> EXERCISE: Count every line in the records below that contains the string "discord". Report that number alone.

> SUPPLIED ENTRIES:
═══

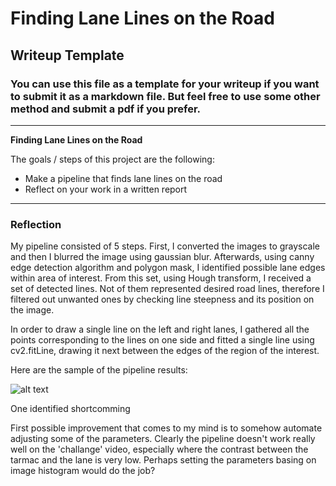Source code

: # **Finding Lane Lines on the Road** 

## Writeup Template

### You can use this file as a template for your writeup if you want to submit it as a markdown file. But feel free to use some other method and submit a pdf if you prefer.

---

**Finding Lane Lines on the Road**

The goals / steps of this project are the following:
* Make a pipeline that finds lane lines on the road
* Reflect on your work in a written report


[//]: # (Image References)

[image1]: ./examples/grayscale.jpg "Grayscale"

---

### Reflection


My pipeline consisted of 5 steps. First, I converted the images to grayscale and then I blurred the image using gaussian blur. Afterwards, using canny edge detection algorithm and polygon mask, I identified possible lane edges within area of interest. From this set, using Hough transform, I received a set of detected lines. Not of them represented desired road lines, therefore I filtered out unwanted ones by checking line steepness and its position on the image. 

In order to draw a single line on the left and right lanes, I gathered all the points corresponding to the lines on one side and fitted a single line using cv2.fitLine, drawing it next between the edges of the region of the interest.

Here are the sample of the pipeline results:

![alt text][image1]


One identified shortcomming



First possible improvement that comes to my mind is to somehow automate adjusting some of the parameters. Clearly the pipeline doesn't work really well on the 'challange' video, especially where the contrast between the tarmac and the lane is very low. Perhaps setting the parameters basing on image histogram would do the job? 

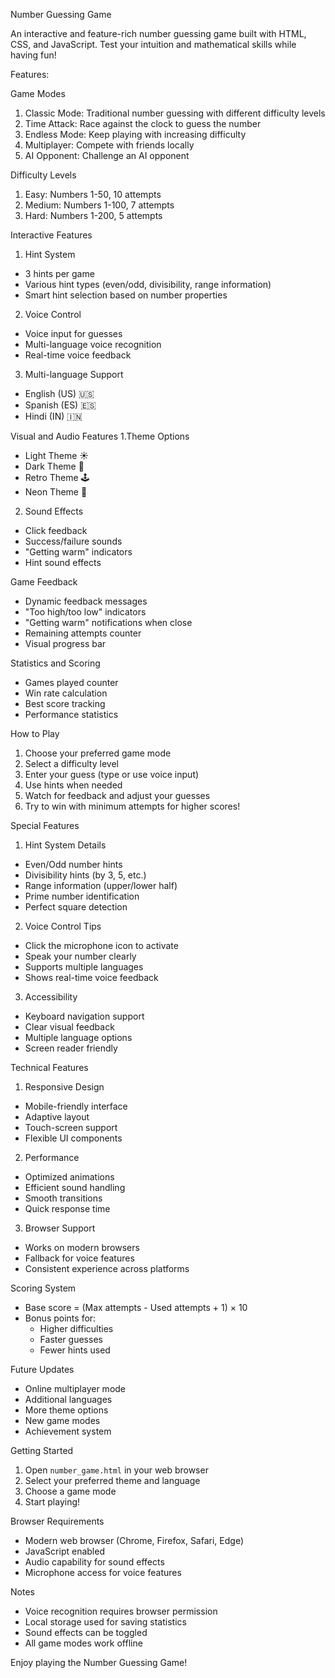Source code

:  Number Guessing Game

An interactive and feature-rich number guessing game built with HTML, CSS, and JavaScript. Test your intuition and mathematical skills while having fun!

 Features:

 Game Modes
1. Classic Mode: Traditional number guessing with different difficulty levels
2. Time Attack: Race against the clock to guess the number
3. Endless Mode: Keep playing with increasing difficulty
4. Multiplayer: Compete with friends locally
5. AI Opponent: Challenge an AI opponent

 Difficulty Levels
1. Easy: Numbers 1-50, 10 attempts
2. Medium: Numbers 1-100, 7 attempts
3. Hard: Numbers 1-200, 5 attempts

 Interactive Features
 1. Hint System
  - 3 hints per game
  - Various hint types (even/odd, divisibility, range information)
  - Smart hint selection based on number properties
  
 2. Voice Control
  - Voice input for guesses
  - Multi-language voice recognition
  - Real-time voice feedback
  
 3. Multi-language Support
  - English (US) 🇺🇸
  - Spanish (ES) 🇪🇸
  - Hindi (IN) 🇮🇳

 Visual and Audio Features
 1.Theme Options
  - Light Theme ☀️
  - Dark Theme 🌙
  - Retro Theme 🕹️
  - Neon Theme 💫
  
 2. Sound Effects
  - Click feedback
  - Success/failure sounds
  - "Getting warm" indicators
  - Hint sound effects

  Game Feedback
- Dynamic feedback messages
- "Too high/too low" indicators
- "Getting warm" notifications when close
- Remaining attempts counter
- Visual progress bar

 Statistics and Scoring
- Games played counter
- Win rate calculation
- Best score tracking
- Performance statistics

 How to Play

1. Choose your preferred game mode
2. Select a difficulty level
3. Enter your guess (type or use voice input)
4. Use hints when needed
5. Watch for feedback and adjust your guesses
6. Try to win with minimum attempts for higher scores!

 Special Features

1. Hint System Details
- Even/Odd number hints
- Divisibility hints (by 3, 5, etc.)
- Range information (upper/lower half)
- Prime number identification
- Perfect square detection

2. Voice Control Tips
- Click the microphone icon to activate
- Speak your number clearly
- Supports multiple languages
- Shows real-time voice feedback

3. Accessibility
- Keyboard navigation support
- Clear visual feedback
- Multiple language options
- Screen reader friendly

 Technical Features

1. Responsive Design
- Mobile-friendly interface
- Adaptive layout
- Touch-screen support
- Flexible UI components

2. Performance
- Optimized animations
- Efficient sound handling
- Smooth transitions
- Quick response time

3. Browser Support
- Works on modern browsers
- Fallback for voice features
- Consistent experience across platforms

 Scoring System

- Base score = (Max attempts - Used attempts + 1) × 10
- Bonus points for:
  - Higher difficulties
  - Faster guesses
  - Fewer hints used

 Future Updates

- Online multiplayer mode
- Additional languages
- More theme options
- New game modes
- Achievement system

 Getting Started

1. Open `number_game.html` in your web browser
2. Select your preferred theme and language
3. Choose a game mode
4. Start playing!

Browser Requirements

- Modern web browser (Chrome, Firefox, Safari, Edge)
- JavaScript enabled
- Audio capability for sound effects
- Microphone access for voice features

 Notes

- Voice recognition requires browser permission
- Local storage used for saving statistics
- Sound effects can be toggled
- All game modes work offline

Enjoy playing the Number Guessing Game!  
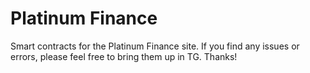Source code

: # Platinum Finance
Smart contracts for the Platinum Finance site. If you find any issues or errors, please feel free to bring them up in TG. Thanks!
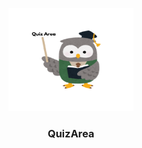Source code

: <p align="center">
<a href="https://getbootstrap.com">
<img src="assets/images/QuizArea.png" width="200" height="165">
</a>
</p>

<h3 align="center">QuizArea</h3>
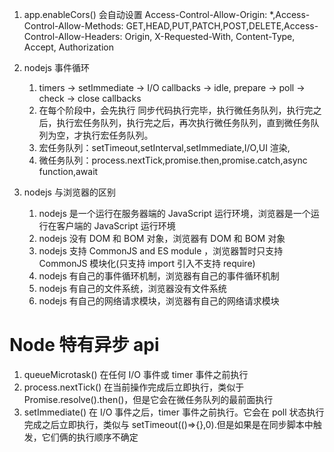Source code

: 1. app.enableCors() 会自动设置 Access-Control-Allow-Origin: \*,Access-Control-Allow-Methods: GET,HEAD,PUT,PATCH,POST,DELETE,Access-Control-Allow-Headers: Origin, X-Requested-With, Content-Type, Accept, Authorization

2. nodejs 事件循环

   1. timers -> setImmediate -> I/O callbacks -> idle, prepare -> poll -> check -> close callbacks
   2. 在每个阶段中，会先执行 同步代码执行完毕，执行微任务队列，执行完之后，执行宏任务队列，执行完之后，再次执行微任务队列，直到微任务队列为空，才执行宏任务队列。
   3. 宏任务队列：setTimeout,setInterval,setImmediate,I/O,UI 渲染,
   4. 微任务队列：process.nextTick,promise.then,promise.catch,async function,await

3. nodejs 与浏览器的区别
   1. nodejs 是一个运行在服务器端的 JavaScript 运行环境，浏览器是一个运行在客户端的 JavaScript 运行环境
   2. nodejs 没有 DOM 和 BOM 对象，浏览器有 DOM 和 BOM 对象
   3. nodejs 支持 CommonJS and ES module ，浏览器暂时只支持 CommonJS 模块化(只支持 import 引入不支持 require)
   4. nodejs 有自己的事件循环机制，浏览器有自己的事件循环机制
   5. nodejs 有自己的文件系统，浏览器没有文件系统
   6. nodejs 有自己的网络请求模块，浏览器有自己的网络请求模块

# Node 特有异步 api

1.  queueMicrotask() 在任何 I/O 事件或 timer 事件之前执行
2.  process.nextTick() 在当前操作完成后立即执行，类似于 Promise.resolve().then()，但是它会在微任务队列的最前面执行
3.  setImmediate() 在 I/O 事件之后，timer 事件之前执行。它会在 poll 状态执行完成之后立即执行，类似与 setTimeout(()=>{},0).但是如果是在同步脚本中触发，它们俩的执行顺序不确定

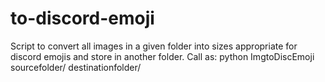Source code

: # to-discord-emoji
Script to convert all images in a given folder into sizes appropriate for discord emojis and store in another folder.
Call as: python ImgtoDiscEmoji sourcefolder/ destinationfolder/
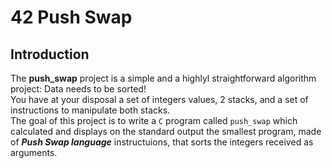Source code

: # 42 Push Swap



## Introduction

The **push_swap**  project is a simple and a highlyl straightforward algorithm project: Data needs to be sorted!<br>
You have at your disposal a set of integers values, 2 stacks, and a set of instructions to manipulate both stacks.<br>
The goal of this project is to write a `C` program called `push_swap` which calculated and displays on the standard output the smallest program, made of ***Push Swap language*** instructuions, that sorts the integers received as arguments.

═══

> FINAL ANSWER: 2